Is the Steam Deck getting outdated soon? Should I wait for the next gen?
Is the Steam Deck performance struggling with new AAA games? Should I be concerned buying a Steam Deck now?
I'm guessing/hoping not because most game developers would optimise the games for the Switch 2 and Xbox Series S which have similar performances as the Deck.
I think 30 fps (consistent) is perfectly fine, and I don't mind medium details.
me, who bought the steam deck primarily to play roms of games from 30 years ago: never had a problem so far.
Same, the last roughly 40 hours of my gameplay on the Deck have been PS1/2 and Xbox games, with a few hours of New Vegas sprinkled in.
It depends, a lot of modern AAA games run fine but a good amount of them are very unoptimized and run poorly on the Deck.
Valve said not to expect a hardware refresh soon since newer chips are more expensive and not that much faster, just look at the handheld PCs selling for ~$900 that are only 25% faster.
There are plenty of benchmarks online so you can check if the games you want will work properly or not.
Yeah there isnt anything of the same size with significantly more power afaik. Gotta go with a laptop then if u need the power.
It’s new so reviews are just filtering out but it’s starting to look like SteamOS powered version of the Legion Go S (Z1 Extreme version) is a pretty great handheld that uses the latest AMD chipset with a sizable assist from Linux/proton efficiencies vs Windows to drive a 15-30% performance improvement which does make some more modern games more playable though it is significantly more expensive than the deck. I watched Retro Games Corps review of it yesterday. That said, if you’re okay waiting another couple years or so I bet there will be a Steam Deck 2 release but it seems like it mainly rests on AMD to deliver a significant (“generational”) leap with upcoming mobile APUs. Valve seems keen on not releasing a follow-up to the first deck until it is significantly better in every way and the chipsets available now just aren’t quite there yet it seems.
Efficiency is also a major problem i think. You can always just slap a higher power APU in there, but then you also have to cool that thing. And that means either a higher RPM fan or a larger device with a bigger radiator.
Not to mention battery life..
If you remote play from the laptop that you have now the performance will be better than playing directly from the deck, but the noise can be in another room. And since the deck isn't doing much compute, battery life should be great too. And you can stream at the Deck's native resolution so your fps will be higher than your laptop's display (assuming that is full hd)
I feel like people have gotten Stockholm syndrome from phones with new generations every year.
Current hardware still works fine. If you have frame troubles, lower settings and mess with your battery/performance profiles.
Do not solve the problem by offering to give companies another 500 of your dollars.

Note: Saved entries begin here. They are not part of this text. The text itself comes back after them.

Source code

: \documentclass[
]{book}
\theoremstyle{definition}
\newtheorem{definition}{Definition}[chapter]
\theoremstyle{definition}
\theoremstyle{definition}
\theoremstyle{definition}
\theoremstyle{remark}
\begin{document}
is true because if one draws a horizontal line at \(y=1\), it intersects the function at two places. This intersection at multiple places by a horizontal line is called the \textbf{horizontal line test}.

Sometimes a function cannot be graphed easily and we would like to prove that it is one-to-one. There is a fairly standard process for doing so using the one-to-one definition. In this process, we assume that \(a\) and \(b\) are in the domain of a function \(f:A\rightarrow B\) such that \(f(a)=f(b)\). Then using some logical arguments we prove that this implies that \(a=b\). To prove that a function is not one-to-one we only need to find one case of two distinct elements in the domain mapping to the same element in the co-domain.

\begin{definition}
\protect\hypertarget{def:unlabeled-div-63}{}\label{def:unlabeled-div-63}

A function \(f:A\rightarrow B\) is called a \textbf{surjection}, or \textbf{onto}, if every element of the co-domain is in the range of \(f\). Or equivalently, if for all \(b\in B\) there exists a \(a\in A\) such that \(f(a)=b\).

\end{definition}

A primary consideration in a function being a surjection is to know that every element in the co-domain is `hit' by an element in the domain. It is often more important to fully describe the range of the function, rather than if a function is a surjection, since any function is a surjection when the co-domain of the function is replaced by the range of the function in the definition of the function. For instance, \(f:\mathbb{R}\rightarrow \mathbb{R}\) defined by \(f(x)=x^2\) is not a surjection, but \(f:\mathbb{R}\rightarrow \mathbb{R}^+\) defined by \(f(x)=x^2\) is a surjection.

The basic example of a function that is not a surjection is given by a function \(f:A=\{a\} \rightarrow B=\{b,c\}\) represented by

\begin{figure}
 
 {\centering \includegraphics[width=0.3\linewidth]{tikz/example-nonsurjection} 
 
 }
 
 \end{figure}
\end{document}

(If you’re playing your Deck at home and have a beefy PC, though, you can always stream from your PC to your deck for better performance! On most networks, there’s virtually 0 latency! Highly recommend.)
Ohh. My bad.
Tech influencer folks predict a 2026 drop for the second revision, so if you can wait that long (or trust these predictions they’re making) I’d wait.
Big vouch for streaming. I mostly use my deck at home so I can play on the couch instead of staying cooped up in the office after spending all day at the same desk for work.
The deck can run a lot of games natively surprisingly well, sure, but sunshine/moonlight are incredible. Even games that run fine natively, I'll still typically stream to my deck instead just for the battery life.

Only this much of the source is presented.